▸ **Records for this exercise**:
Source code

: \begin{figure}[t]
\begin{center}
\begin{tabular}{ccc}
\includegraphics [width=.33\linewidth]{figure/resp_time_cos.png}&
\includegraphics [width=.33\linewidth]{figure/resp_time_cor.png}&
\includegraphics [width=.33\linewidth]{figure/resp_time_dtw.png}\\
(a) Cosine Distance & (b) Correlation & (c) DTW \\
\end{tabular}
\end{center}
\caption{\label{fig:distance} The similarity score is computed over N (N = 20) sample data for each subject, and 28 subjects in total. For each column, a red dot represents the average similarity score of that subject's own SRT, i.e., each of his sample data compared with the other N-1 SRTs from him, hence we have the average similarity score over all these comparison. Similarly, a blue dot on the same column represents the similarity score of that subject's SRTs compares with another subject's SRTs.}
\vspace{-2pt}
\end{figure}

--

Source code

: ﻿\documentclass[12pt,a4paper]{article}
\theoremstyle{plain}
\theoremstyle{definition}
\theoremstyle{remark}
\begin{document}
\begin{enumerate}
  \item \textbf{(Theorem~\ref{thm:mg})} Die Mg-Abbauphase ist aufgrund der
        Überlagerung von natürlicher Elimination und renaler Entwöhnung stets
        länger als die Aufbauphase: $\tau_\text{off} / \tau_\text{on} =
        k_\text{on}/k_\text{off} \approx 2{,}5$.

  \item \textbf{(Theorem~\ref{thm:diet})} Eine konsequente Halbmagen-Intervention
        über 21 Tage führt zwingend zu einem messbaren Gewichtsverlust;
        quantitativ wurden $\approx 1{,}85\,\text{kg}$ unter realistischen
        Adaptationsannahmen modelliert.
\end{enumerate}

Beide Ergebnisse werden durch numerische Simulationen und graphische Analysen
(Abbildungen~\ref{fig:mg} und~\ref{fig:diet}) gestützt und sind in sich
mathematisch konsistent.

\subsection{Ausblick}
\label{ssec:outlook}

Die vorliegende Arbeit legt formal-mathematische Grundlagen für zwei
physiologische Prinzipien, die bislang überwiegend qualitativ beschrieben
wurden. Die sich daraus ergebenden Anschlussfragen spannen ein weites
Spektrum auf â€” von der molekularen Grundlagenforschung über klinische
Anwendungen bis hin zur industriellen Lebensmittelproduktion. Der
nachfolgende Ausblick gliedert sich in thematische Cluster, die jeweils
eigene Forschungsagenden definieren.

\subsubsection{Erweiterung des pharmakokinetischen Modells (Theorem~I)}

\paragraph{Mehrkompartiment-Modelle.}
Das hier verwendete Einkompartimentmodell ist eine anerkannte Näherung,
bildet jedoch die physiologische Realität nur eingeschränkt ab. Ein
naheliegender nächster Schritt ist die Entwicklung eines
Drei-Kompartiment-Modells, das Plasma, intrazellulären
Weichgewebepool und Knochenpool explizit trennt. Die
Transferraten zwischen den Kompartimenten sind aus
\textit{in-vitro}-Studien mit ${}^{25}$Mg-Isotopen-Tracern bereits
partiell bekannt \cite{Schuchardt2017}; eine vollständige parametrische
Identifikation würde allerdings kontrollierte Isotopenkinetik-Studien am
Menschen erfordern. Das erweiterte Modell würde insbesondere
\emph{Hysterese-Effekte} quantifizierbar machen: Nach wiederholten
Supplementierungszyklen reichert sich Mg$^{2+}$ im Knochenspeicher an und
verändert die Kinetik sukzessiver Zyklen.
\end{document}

==

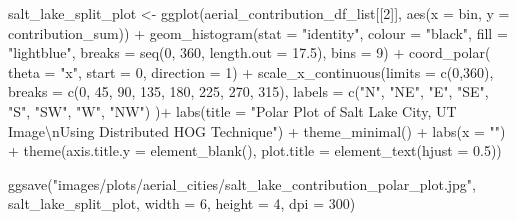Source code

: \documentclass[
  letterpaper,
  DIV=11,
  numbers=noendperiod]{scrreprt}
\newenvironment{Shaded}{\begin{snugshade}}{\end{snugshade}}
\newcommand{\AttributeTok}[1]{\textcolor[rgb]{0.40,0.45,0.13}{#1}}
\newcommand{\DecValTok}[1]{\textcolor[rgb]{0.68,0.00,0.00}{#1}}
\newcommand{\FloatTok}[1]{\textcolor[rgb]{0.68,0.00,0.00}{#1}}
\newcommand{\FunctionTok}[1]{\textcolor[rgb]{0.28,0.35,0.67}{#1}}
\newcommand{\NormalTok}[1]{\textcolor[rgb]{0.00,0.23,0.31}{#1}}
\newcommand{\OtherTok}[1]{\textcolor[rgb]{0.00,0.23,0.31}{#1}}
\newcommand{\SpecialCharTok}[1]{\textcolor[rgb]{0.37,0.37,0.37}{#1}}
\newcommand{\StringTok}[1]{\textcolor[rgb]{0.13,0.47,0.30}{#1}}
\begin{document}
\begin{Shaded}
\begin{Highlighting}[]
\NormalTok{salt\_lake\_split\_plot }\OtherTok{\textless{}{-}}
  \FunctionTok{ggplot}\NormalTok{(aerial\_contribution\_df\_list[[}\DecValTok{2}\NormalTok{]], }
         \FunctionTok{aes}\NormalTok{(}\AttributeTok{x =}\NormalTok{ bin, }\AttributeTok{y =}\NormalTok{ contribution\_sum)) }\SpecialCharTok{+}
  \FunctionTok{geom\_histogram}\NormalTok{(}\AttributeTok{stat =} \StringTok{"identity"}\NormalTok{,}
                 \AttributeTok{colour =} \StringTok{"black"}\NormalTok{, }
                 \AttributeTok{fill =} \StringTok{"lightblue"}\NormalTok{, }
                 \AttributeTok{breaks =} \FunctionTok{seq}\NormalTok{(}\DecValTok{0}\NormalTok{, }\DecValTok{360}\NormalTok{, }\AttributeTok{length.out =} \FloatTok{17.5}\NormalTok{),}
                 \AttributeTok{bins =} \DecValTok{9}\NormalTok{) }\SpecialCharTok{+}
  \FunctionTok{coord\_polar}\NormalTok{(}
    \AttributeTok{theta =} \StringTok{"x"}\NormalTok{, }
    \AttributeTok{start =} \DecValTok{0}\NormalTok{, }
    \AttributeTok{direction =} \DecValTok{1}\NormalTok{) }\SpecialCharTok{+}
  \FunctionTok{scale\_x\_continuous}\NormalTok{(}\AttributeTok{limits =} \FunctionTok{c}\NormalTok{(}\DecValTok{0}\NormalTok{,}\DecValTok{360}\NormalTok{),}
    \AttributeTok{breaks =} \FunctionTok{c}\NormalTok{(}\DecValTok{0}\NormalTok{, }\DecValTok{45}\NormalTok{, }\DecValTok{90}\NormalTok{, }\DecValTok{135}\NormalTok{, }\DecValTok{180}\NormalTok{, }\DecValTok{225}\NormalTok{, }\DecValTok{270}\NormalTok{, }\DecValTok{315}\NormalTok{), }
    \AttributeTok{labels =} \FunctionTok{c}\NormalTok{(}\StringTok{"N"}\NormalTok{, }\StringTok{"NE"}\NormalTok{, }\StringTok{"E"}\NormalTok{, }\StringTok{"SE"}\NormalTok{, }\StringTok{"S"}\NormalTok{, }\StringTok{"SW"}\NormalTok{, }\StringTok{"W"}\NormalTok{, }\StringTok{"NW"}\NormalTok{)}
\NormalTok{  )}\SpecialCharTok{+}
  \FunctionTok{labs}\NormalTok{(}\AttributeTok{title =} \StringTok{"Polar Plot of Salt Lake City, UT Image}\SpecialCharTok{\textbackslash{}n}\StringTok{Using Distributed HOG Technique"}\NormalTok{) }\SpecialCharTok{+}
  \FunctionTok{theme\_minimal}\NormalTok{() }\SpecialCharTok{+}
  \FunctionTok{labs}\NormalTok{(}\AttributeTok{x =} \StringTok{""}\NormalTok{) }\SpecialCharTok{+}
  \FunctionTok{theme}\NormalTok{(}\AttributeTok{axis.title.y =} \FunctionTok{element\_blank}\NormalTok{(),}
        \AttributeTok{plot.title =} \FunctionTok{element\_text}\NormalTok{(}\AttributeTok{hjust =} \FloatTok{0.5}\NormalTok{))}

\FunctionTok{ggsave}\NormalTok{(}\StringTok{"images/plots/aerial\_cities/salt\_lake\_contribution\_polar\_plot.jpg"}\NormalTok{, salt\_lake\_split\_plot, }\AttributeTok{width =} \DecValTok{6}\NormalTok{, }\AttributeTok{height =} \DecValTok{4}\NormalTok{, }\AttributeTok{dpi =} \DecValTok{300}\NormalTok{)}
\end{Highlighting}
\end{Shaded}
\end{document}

▸ **Exercise description**: Scan the lines above for "Modells", then copy every one that has it.

▸ **Response to this exercise**:
\subsubsection{Erweiterung des pharmakokinetischen Modells (Theorem~I)}
Drei-Kompartiment-Modells, das Plasma, intrazellulären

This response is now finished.